INSTRUCTIONS FOR THE TASK:
Every line in the data below from the one containing "Moderators were unable" down to the one containing "- Enhanced fallback profile creation logic", both included, must be retyped exactly; no other line is to appear.

RECORD SET:

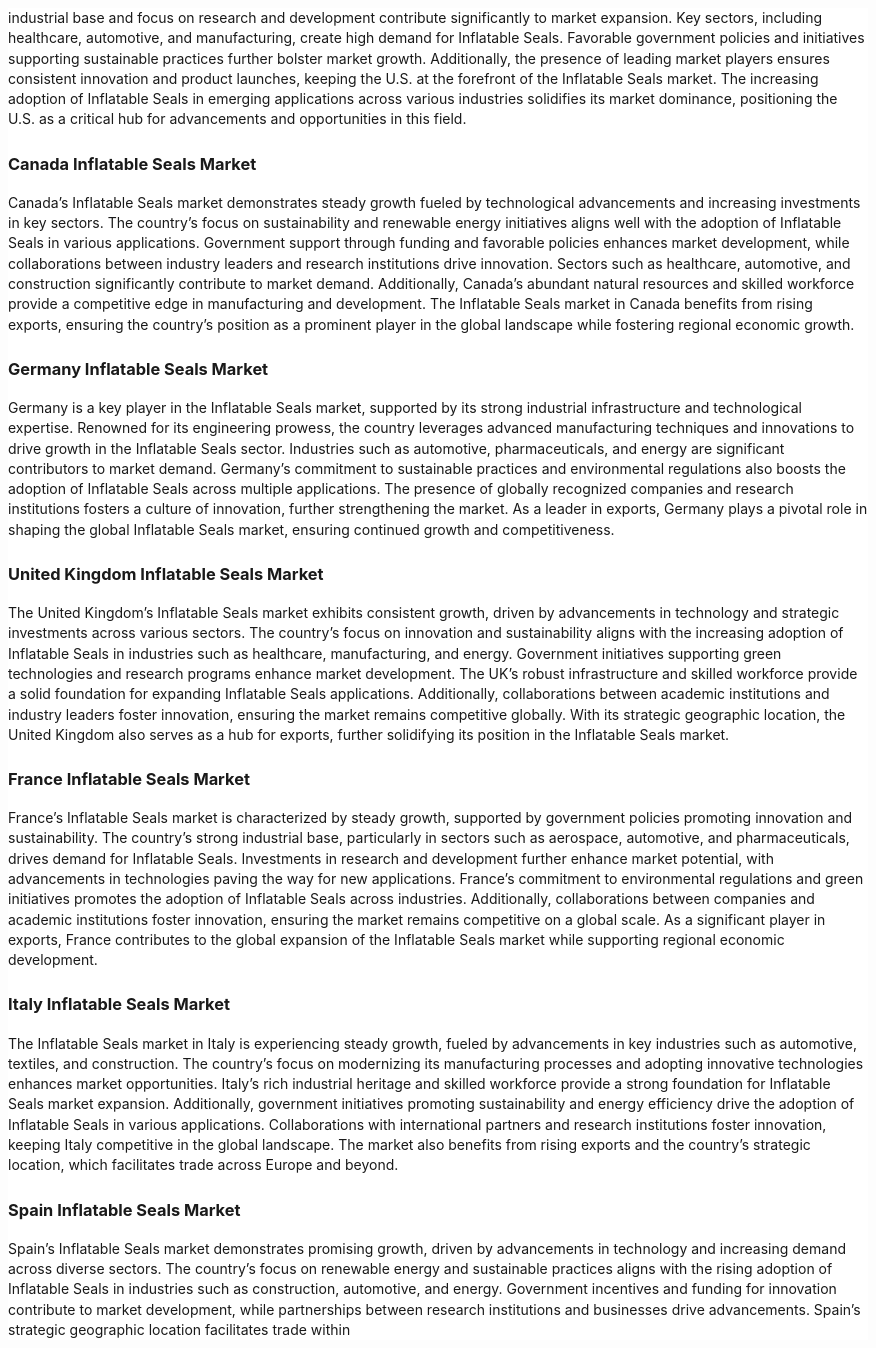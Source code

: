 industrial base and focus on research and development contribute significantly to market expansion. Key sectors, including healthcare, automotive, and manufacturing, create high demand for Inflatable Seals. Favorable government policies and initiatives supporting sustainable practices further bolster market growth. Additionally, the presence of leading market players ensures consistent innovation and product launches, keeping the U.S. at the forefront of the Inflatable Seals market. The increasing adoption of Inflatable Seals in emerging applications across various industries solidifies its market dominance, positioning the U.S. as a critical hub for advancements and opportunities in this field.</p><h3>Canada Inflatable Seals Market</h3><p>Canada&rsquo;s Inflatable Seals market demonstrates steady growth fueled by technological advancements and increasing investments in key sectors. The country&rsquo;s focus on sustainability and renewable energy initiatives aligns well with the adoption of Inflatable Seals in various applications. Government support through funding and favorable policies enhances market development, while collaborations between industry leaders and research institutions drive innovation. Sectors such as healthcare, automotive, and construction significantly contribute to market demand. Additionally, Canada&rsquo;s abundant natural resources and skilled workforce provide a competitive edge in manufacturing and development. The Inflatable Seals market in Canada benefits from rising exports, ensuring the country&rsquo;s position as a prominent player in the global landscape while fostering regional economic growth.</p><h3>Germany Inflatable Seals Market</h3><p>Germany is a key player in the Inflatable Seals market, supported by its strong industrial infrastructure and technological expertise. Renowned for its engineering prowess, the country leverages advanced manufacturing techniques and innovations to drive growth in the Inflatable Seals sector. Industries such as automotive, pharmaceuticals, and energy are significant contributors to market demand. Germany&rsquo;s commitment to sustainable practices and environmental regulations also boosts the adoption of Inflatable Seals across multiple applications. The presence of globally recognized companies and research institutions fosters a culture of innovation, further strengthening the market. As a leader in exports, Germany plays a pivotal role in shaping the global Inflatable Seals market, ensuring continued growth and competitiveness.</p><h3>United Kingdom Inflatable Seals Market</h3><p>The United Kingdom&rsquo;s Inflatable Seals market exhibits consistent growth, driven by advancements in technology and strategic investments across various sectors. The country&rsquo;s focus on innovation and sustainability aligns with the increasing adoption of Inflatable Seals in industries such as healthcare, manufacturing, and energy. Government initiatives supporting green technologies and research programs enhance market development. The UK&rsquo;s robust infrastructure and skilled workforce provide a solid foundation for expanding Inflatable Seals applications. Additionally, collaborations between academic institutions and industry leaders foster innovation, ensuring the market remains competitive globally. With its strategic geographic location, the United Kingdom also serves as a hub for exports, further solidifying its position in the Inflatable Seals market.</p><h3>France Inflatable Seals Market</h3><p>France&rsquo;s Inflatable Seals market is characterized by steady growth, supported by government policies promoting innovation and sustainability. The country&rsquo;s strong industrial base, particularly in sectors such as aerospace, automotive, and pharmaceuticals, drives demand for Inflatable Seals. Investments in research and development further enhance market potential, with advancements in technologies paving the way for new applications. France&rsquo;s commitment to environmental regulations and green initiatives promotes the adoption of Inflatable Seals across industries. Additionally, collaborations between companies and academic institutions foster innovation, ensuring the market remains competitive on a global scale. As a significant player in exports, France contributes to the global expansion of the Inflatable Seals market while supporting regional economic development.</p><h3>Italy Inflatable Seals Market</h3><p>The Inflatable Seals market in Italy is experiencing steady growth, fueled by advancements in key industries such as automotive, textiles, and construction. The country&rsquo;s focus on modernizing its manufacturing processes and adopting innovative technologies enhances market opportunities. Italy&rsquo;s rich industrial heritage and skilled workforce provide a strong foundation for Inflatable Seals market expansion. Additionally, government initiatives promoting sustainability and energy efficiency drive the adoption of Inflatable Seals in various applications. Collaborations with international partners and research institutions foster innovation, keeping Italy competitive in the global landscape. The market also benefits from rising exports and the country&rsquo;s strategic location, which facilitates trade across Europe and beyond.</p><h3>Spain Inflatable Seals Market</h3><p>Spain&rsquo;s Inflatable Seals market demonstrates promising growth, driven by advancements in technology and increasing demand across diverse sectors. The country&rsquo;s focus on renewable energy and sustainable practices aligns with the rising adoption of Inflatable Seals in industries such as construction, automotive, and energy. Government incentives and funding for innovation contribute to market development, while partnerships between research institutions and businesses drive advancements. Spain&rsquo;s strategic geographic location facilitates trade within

---

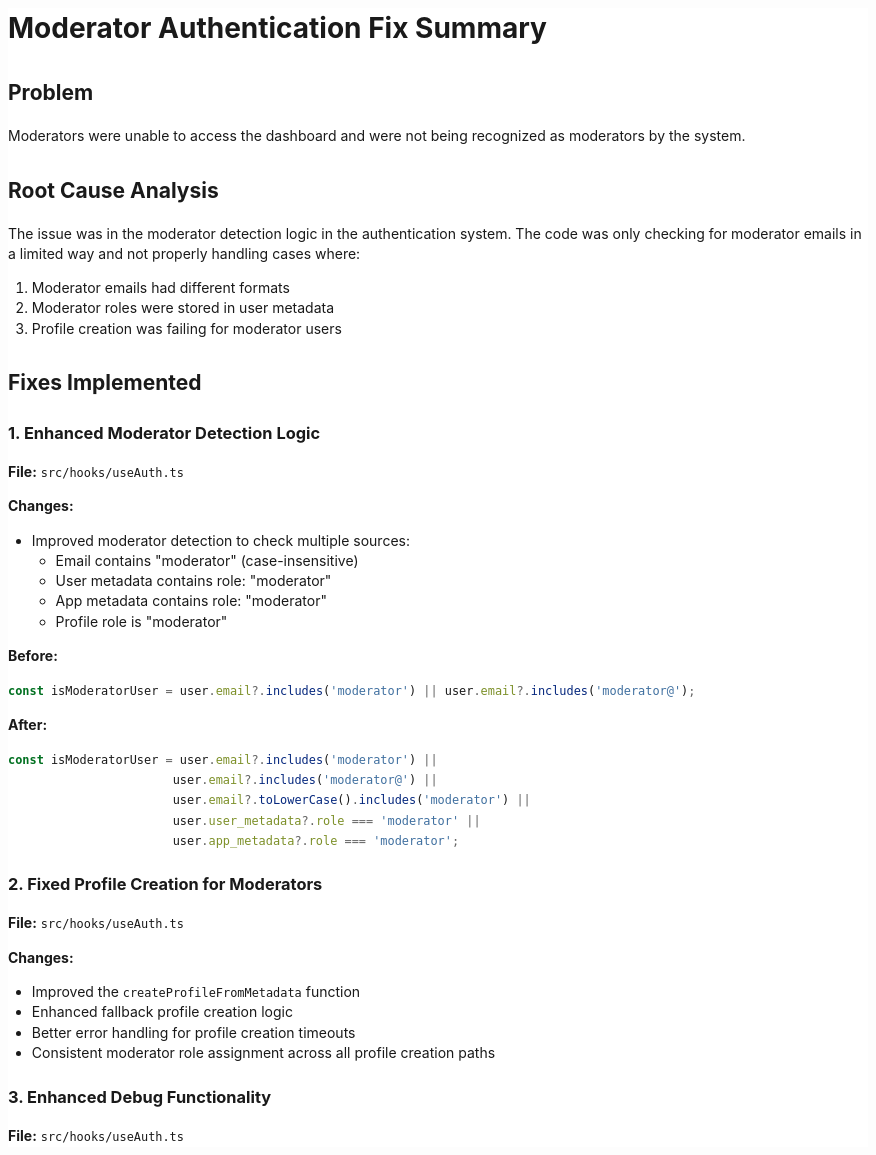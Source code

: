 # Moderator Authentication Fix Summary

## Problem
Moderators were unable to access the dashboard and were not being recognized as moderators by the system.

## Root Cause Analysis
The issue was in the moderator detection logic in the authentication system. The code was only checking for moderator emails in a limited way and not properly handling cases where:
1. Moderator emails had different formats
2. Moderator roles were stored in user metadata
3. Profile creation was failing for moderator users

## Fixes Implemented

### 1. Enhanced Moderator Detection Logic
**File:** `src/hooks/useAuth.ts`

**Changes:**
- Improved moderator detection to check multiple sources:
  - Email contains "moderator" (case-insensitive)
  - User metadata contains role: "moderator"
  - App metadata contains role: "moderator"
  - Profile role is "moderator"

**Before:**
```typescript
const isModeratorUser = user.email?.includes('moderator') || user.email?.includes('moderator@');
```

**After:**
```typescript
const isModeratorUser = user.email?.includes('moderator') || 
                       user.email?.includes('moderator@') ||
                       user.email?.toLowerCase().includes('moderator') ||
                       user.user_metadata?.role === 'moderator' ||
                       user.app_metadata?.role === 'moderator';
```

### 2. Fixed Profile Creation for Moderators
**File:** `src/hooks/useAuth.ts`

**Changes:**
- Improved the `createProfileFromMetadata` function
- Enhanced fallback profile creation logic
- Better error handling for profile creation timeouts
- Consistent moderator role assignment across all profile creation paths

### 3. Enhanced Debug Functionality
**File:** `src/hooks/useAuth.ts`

--

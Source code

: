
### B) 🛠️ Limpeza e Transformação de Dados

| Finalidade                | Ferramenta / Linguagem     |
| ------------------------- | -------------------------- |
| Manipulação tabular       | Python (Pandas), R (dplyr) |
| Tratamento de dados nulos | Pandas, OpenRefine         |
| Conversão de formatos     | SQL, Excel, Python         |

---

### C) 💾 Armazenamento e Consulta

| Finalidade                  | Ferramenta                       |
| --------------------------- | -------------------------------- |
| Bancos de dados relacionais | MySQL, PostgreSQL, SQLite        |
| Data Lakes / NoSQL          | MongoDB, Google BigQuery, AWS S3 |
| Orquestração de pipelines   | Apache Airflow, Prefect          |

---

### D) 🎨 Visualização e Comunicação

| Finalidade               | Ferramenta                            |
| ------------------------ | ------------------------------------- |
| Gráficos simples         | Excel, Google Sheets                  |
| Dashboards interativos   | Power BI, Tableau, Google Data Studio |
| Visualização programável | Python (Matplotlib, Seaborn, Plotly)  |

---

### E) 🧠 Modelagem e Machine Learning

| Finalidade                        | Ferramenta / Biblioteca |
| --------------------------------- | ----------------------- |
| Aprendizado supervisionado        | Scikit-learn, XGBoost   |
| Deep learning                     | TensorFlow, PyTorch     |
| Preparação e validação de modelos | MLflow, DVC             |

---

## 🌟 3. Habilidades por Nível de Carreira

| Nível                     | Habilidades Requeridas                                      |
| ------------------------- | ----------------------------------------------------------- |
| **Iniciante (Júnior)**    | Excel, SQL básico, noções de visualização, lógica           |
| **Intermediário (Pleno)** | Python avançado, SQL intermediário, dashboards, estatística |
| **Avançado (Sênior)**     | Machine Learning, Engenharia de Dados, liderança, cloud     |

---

ANSWER TO THIS PROBLEM:
Moderators were unable to access the dashboard and were not being recognized as moderators by the system.

## Root Cause Analysis
The issue was in the moderator detection logic in the authentication system. The code was only checking for moderator emails in a limited way and not properly handling cases where:
1. Moderator emails had different formats
2. Moderator roles were stored in user metadata
3. Profile creation was failing for moderator users

## Fixes Implemented

### 1. Enhanced Moderator Detection Logic
**File:** `src/hooks/useAuth.ts`

**Changes:**
- Improved moderator detection to check multiple sources:
  - Email contains "moderator" (case-insensitive)
  - User metadata contains role: "moderator"
  - App metadata contains role: "moderator"
  - Profile role is "moderator"

**Before:**
```typescript
const isModeratorUser = user.email?.includes('moderator') || user.email?.includes('moderator@');
```

**After:**
```typescript
const isModeratorUser = user.email?.includes('moderator') || 
                       user.email?.includes('moderator@') ||
                       user.email?.toLowerCase().includes('moderator') ||
                       user.user_metadata?.role === 'moderator' ||
                       user.app_metadata?.role === 'moderator';
```

### 2. Fixed Profile Creation for Moderators
**File:** `src/hooks/useAuth.ts`

**Changes:**
- Improved the `createProfileFromMetadata` function
- Enhanced fallback profile creation logic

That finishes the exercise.